In Hong Kong, a Glavin Global Fellow Learns to Look Up
Cosmopolitan. Stylish. Wealthy. That’s the impression one receives when walking the crowded streets of Hong Kong.
But Austin Yang ’19 knows there is more to the city than just its robust, never-ending commercial spaces. “As a tourist, you’re only seeing what’s on the ground level,” he says. “You have to look up. Poverty is right above you.”
As one of the Glavin Global Fellows, a group of Babson students who are passionate about global issues, Yang was awarded a grant to travel to Hong Kong during spring break. Students like Yang are awarded these grants so they can pursue international or multicultural projects.
“It’s really interesting the projects students choose,” says Lorien Romito, a senior director in Babson’s Glavin Office of International Education who oversees the Glavin Global Fellows. “The projects are something the students are passionate about or have a question about, and they feel empowered to go off and explore those issues.”
Yang wanted to learn more about overcrowded living spaces in Hong Kong. The city is one of the most expensive housing markets in the world, but many of its residents don’t make enough money to find adequate homes. So they are crammed together in one of the city’s many tall buildings, living in spaces so small they are known as “coffin homes.”
“Right above are some of the worst living conditions in the world,” Yang says. “I was always looking up, wondering what was going on up there. At the end of the day, my neck would hurt.”
Blind to It
Glavin Global Fellows grants have taken students all over the world. Students have worked at a refugee camp in Greece, explored press freedom in Doha, Qatar, looked at street art in Rome, and, in the U.S., filmed a documentary investigating the lack of clean drinking water in Flint, Michigan.
The roots of Yang’s investigation of Hong Kong’s housing began with a prior trip to the city. “I marveled at how beautiful, efficient, and mega Hong Kong is,” he says.
When he returned to the U.S., however, he began reading about Hong Kong’s poverty, about the roughly 200,000 people who live in claustrophobic, subdivided spaces with shared bathrooms. “I was thinking, ‘How could I miss this?’” he says. “I was blind to it.”
Yang was raised in California, but his family is originally from Hong Kong. He wondered where he would have lived if they had never left the city. “I would probably be one of those people living in a coffin home or other cramped space.”
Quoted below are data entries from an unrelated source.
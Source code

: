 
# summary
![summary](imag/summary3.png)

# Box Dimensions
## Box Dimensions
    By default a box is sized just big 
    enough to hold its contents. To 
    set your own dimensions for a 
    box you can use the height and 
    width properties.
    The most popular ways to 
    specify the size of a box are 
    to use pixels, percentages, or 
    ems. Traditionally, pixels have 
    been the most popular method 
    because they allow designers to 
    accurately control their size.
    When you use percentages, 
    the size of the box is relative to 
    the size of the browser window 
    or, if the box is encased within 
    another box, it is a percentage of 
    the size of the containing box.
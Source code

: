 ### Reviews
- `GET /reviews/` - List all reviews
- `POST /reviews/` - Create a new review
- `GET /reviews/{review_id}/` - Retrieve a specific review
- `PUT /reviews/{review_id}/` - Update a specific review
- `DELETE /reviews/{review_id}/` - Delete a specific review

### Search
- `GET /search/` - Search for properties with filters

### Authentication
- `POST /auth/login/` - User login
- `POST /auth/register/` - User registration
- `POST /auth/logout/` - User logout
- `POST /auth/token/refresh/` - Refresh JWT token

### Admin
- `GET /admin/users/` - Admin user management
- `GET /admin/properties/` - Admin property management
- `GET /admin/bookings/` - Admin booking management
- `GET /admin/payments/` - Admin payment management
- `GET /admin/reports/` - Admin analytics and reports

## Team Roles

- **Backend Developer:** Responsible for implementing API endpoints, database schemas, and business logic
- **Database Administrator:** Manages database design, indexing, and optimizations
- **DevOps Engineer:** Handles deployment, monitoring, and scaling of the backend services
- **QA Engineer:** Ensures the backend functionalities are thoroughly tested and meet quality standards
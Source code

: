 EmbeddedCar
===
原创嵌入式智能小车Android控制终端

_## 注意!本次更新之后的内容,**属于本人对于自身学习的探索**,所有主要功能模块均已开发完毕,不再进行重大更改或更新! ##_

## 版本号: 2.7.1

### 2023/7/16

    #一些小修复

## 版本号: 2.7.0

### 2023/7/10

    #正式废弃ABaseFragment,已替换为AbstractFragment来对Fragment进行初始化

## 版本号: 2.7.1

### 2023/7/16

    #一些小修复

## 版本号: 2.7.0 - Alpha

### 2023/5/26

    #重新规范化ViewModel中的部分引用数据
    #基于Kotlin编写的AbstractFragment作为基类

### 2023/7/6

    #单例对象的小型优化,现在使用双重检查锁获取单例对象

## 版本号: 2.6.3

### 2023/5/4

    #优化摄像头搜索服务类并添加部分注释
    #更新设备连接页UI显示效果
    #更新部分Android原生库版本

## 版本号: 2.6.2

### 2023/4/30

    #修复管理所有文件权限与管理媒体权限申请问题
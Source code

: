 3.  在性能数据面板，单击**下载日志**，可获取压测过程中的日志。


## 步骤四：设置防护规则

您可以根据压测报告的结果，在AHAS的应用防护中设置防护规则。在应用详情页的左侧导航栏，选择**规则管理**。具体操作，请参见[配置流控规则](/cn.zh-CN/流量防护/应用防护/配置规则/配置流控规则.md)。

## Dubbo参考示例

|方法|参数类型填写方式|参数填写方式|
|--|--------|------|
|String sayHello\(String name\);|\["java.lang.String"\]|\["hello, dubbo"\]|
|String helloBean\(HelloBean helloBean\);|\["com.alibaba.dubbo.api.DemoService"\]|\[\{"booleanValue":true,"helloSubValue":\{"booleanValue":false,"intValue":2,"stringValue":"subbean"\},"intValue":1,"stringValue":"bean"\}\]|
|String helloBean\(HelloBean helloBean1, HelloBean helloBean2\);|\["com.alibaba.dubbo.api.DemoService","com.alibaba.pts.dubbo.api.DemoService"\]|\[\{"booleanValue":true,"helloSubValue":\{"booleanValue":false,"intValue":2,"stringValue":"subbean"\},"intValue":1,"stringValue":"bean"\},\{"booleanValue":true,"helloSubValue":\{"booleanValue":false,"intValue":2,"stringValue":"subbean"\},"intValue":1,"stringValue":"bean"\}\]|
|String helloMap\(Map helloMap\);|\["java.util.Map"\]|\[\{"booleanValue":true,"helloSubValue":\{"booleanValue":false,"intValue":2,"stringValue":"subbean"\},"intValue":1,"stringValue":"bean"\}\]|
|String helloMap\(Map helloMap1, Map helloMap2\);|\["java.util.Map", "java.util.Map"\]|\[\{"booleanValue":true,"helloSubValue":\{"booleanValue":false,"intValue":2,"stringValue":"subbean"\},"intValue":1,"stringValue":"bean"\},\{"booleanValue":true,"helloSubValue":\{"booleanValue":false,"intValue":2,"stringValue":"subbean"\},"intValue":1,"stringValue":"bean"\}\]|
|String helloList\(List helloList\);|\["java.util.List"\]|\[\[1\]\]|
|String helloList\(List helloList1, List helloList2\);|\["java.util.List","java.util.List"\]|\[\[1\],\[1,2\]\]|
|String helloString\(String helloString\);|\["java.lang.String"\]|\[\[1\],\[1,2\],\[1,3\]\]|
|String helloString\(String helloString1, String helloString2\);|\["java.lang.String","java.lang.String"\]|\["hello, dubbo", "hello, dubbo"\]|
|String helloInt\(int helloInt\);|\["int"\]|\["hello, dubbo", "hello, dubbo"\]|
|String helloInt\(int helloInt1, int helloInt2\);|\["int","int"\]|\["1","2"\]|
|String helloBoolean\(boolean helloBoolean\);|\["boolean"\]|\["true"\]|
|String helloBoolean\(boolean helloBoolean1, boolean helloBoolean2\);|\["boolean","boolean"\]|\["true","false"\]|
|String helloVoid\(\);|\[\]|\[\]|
Wanting to learn more, he applied for a Glavin grant and returned to Hong Kong. This time, he looked beyond the city’s glitz, wandering all around Hong Kong and speaking to people about their experiences.
He realized how important the city’s many well-kept parks are to its poor residents. They spend many hours there playing chess, running, practicing tai chi, and talking with one another. “That’s an outlet for people,” Yang says. “They live in such crammed places. The only way to get some fresh air is to go to these parks.”
A Global Citizen
Beyond providing grants, the Glavin Global Fellows program offers other international and multicultural opportunities, including a living-learning community for first-year students and a certificate for graduating students that demonstrates their commitment to global education and language learning.
“Our hope is that, once students graduate, they are able to reflect on what being a global citizen means to them,” Romito says.
Yang is grateful for the grant he received and for the many other international experiences he has had at Babson. Looking up at the crowded spaces of Hong Kong made him reflect on his own life. “It taught me to appreciate how much we have here in the United States,” he says.